The Registration Misconception

One thing worth stating plainly before you run any of these checks: a registered sale deed does not prove you own the property. The Supreme Court confirmed this in K. Gopi v. Sub-Registrar (2025 INSC 462), which struck down a Tamil Nadu rule that allowed Sub-Registrars to demand proof of a seller’s title before registering a deed. Examining a seller’s title is not the Sub-Registrar’s statutory function. Registration records that a transaction was executed. It does not validate whether the seller had the legal right to sell in the first place.

Title verification is what fills that gap. A registered deed is the starting point. The EC, revenue records, litigation search, and link document review are what determine whether that starting point is sound.

For a broader look at all the dimensions of property risk — documents, encumbrances, taxes, compliance — the NRI Property Health Check covers all five in a single structured review.


Assetly is a property document management platform that helps Indian property owners organise, verify, and track their property documents digitally. Learn more at assetlyhq.com.

Frequently Asked Questions

How to verify property title in India?

A thorough title check involves five components: tracing the ownership chain through link documents going back at least 30 years; checking the Encumbrance Certificate for registered mortgages and court attachments through your state's IGRS portal; verifying revenue records on your state's land portal (Bhu Bharati in Telangana, Meebhoomi in AP, Bhoomi in Karnataka); searching for pending litigation on NJDG (njdg.ecourts.gov.in); and confirming nil tax dues on the municipal portal. For a routine status check, you can run all of these yourself. For a purchase or sale transaction, a lawyer's formal title opinion is still advisable on top of this.

Can NRIs check property title online in India?

Yes, for most of the key checks. Encumbrance certificates are available through state IGRS portals — registration.telangana.gov.in for Telangana, registration.ap.gov.in for Andhra Pradesh, kaveri.karnataka.gov.in for Karnataka, and tnreginet.gov.in for Tamil Nadu. Revenue records are on Bhu Bharati, Meebhoomi, or state equivalents. Litigation can be searched on NJDG. Property tax dues are available on municipal portals. What you cannot check fully online is whether original documents are physically accounted for and authentic — for that, a local Power of Attorney holder or a property lawyer is needed. Assetly's free Title Readiness Check at assetlyhq.com/free-tools covers the core online checks in under ten minutes.

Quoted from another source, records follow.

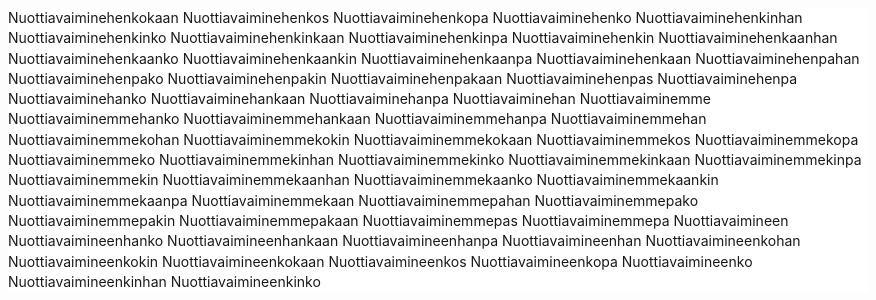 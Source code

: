 Nuottiavaiminehenkokaan
Nuottiavaiminehenkos
Nuottiavaiminehenkopa
Nuottiavaiminehenko
Nuottiavaiminehenkinhan
Nuottiavaiminehenkinko
Nuottiavaiminehenkinkaan
Nuottiavaiminehenkinpa
Nuottiavaiminehenkin
Nuottiavaiminehenkaanhan
Nuottiavaiminehenkaanko
Nuottiavaiminehenkaankin
Nuottiavaiminehenkaanpa
Nuottiavaiminehenkaan
Nuottiavaiminehenpahan
Nuottiavaiminehenpako
Nuottiavaiminehenpakin
Nuottiavaiminehenpakaan
Nuottiavaiminehenpas
Nuottiavaiminehenpa
Nuottiavaiminehanko
Nuottiavaiminehankaan
Nuottiavaiminehanpa
Nuottiavaiminehan
Nuottiavaiminemme
Nuottiavaiminemmehanko
Nuottiavaiminemmehankaan
Nuottiavaiminemmehanpa
Nuottiavaiminemmehan
Nuottiavaiminemmekohan
Nuottiavaiminemmekokin
Nuottiavaiminemmekokaan
Nuottiavaiminemmekos
Nuottiavaiminemmekopa
Nuottiavaiminemmeko
Nuottiavaiminemmekinhan
Nuottiavaiminemmekinko
Nuottiavaiminemmekinkaan
Nuottiavaiminemmekinpa
Nuottiavaiminemmekin
Nuottiavaiminemmekaanhan
Nuottiavaiminemmekaanko
Nuottiavaiminemmekaankin
Nuottiavaiminemmekaanpa
Nuottiavaiminemmekaan
Nuottiavaiminemmepahan
Nuottiavaiminemmepako
Nuottiavaiminemmepakin
Nuottiavaiminemmepakaan
Nuottiavaiminemmepas
Nuottiavaiminemmepa
Nuottiavaimineen
Nuottiavaimineenhanko
Nuottiavaimineenhankaan
Nuottiavaimineenhanpa
Nuottiavaimineenhan
Nuottiavaimineenkohan
Nuottiavaimineenkokin
Nuottiavaimineenkokaan
Nuottiavaimineenkos
Nuottiavaimineenkopa
Nuottiavaimineenko
Nuottiavaimineenkinhan
Nuottiavaimineenkinko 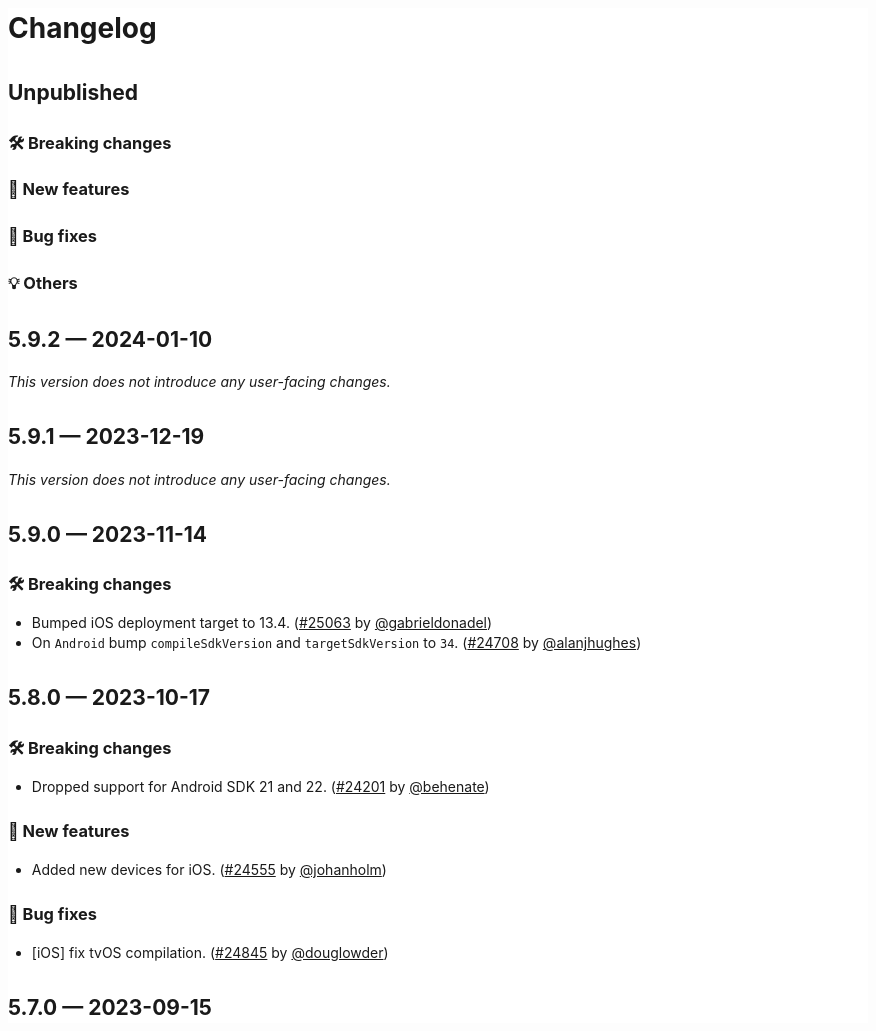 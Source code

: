 # Changelog

## Unpublished

### 🛠 Breaking changes

### 🎉 New features

### 🐛 Bug fixes

### 💡 Others

## 5.9.2 — 2024-01-10

_This version does not introduce any user-facing changes._

## 5.9.1 — 2023-12-19

_This version does not introduce any user-facing changes._

## 5.9.0 — 2023-11-14

### 🛠 Breaking changes

- Bumped iOS deployment target to 13.4. ([#25063](https://github.com/expo/expo/pull/25063) by [@gabrieldonadel](https://github.com/gabrieldonadel))
- On `Android` bump `compileSdkVersion` and `targetSdkVersion` to `34`. ([#24708](https://github.com/expo/expo/pull/24708) by [@alanjhughes](https://github.com/alanjhughes))

## 5.8.0 — 2023-10-17

### 🛠 Breaking changes

- Dropped support for Android SDK 21 and 22. ([#24201](https://github.com/expo/expo/pull/24201) by [@behenate](https://github.com/behenate))

### 🎉 New features

- Added new devices for iOS. ([#24555](https://github.com/expo/expo/pull/24555) by [@johanholm](https://github.com/johanholm))

### 🐛 Bug fixes

- [iOS] fix tvOS compilation. ([#24845](https://github.com/expo/expo/pull/24845) by [@douglowder](https://github.com/douglowder))

## 5.7.0 — 2023-09-15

What makes a property title clean?

A clean title has six characteristics: an unbroken chain of registered ownership documents going back at least 30 years; a clear Encumbrance Certificate with all mortgages discharged; the current owner's name correctly reflected in state land records (mutation completed); no pending litigation on NJDG; all property tax and municipal dues current; and, for buildings, an approved building plan and occupancy certificate. A gap in any one of these creates a title problem that must be resolved before the property can be sold, mortgaged, or inherited without dispute.

What is the difference between title verification and an EC check?

An Encumbrance Certificate is one part of title verification, not the whole of it. The EC shows registered transactions — mortgages, sales, court attachments — for a specified period. But it misses unregistered encumbrances (equitable mortgages, for instance), pending court cases that have not been registered as lis pendens, tax arrears, and gaps in the ownership chain. Title verification combines the EC with a review of link documents, revenue records, litigation search, and tax status.

How can I run a property title check without visiting government offices?

Most of the key checks are now available online. Use your state's IGRS portal for the Encumbrance Certificate, your state's land records portal for revenue records, and NJDG for litigation. For properties in Hyderabad, the GHMC portal shows property tax dues by PTIN or door number. What still requires physical access or local support is obtaining certified copies of old link documents and verifying original deeds. A local Power of Attorney holder or a property lawyer can handle this on your behalf.